It has been claimed that thorium fuel cycles with reprocessing would be much less of a proliferation risk because the thorium can be mixed with uranium-238. In this case, fissile uranium-233 is also mixed with non-fissile uranium-238. The claim is that if the uranium-238 content is high enough, the mixture cannot be used to make bombs without a complex uranium enrichment plant. This is misleading. More uranium-238 does dilute the uranium-233, but it also results in the production of more plutonium-239 as the reactor operates.
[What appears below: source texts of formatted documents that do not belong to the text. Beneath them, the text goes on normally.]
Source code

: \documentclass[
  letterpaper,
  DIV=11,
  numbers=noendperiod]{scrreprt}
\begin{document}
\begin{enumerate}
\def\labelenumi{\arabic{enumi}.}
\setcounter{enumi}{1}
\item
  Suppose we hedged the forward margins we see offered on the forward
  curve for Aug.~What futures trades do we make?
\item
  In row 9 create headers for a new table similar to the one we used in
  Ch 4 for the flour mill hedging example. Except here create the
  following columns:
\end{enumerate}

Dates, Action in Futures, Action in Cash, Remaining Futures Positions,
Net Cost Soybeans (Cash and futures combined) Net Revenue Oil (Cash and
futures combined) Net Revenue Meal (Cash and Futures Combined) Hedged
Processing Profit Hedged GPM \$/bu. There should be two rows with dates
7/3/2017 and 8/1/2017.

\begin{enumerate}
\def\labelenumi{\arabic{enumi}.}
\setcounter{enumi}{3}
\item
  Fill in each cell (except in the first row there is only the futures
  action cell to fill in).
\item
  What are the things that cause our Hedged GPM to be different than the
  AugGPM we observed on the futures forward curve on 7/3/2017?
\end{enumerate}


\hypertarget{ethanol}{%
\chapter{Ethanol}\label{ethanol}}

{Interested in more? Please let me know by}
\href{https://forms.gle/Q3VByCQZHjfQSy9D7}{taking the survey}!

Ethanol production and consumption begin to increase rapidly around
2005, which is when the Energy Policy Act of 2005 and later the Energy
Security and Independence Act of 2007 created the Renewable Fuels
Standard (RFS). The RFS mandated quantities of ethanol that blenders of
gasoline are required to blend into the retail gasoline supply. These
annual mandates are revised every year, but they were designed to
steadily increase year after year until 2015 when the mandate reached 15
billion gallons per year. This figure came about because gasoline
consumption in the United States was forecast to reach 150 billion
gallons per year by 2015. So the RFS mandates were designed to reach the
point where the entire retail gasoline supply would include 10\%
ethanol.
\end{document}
So the proliferation problem remains either bomb-usable uranium-233 or bomb-usable plutonium is created and can be separated out by reprocessing.

In my opinion, mixing uranium-238 with uranium-233 during the normal operation of a LFTR is a bad idea because it compromises the capability of the reactor to “burn” thorium to a degree that it then becomes necessary to add fissile material to keep the reactor running. This is because uranium-238 will absorb many of the neutrons that would otherwise convert thorium into uranium-233, instead converting uranium-238 into plutonium-239. Plutonium-239 is a poor fuel in a LFTR due to the limited solubility of plutonium trifluoride (PuF3) and the poor performance of plutonium in a thermal-neutron spectrum (only 2/3 of the plutonium-239 will fission when struck by a neutron).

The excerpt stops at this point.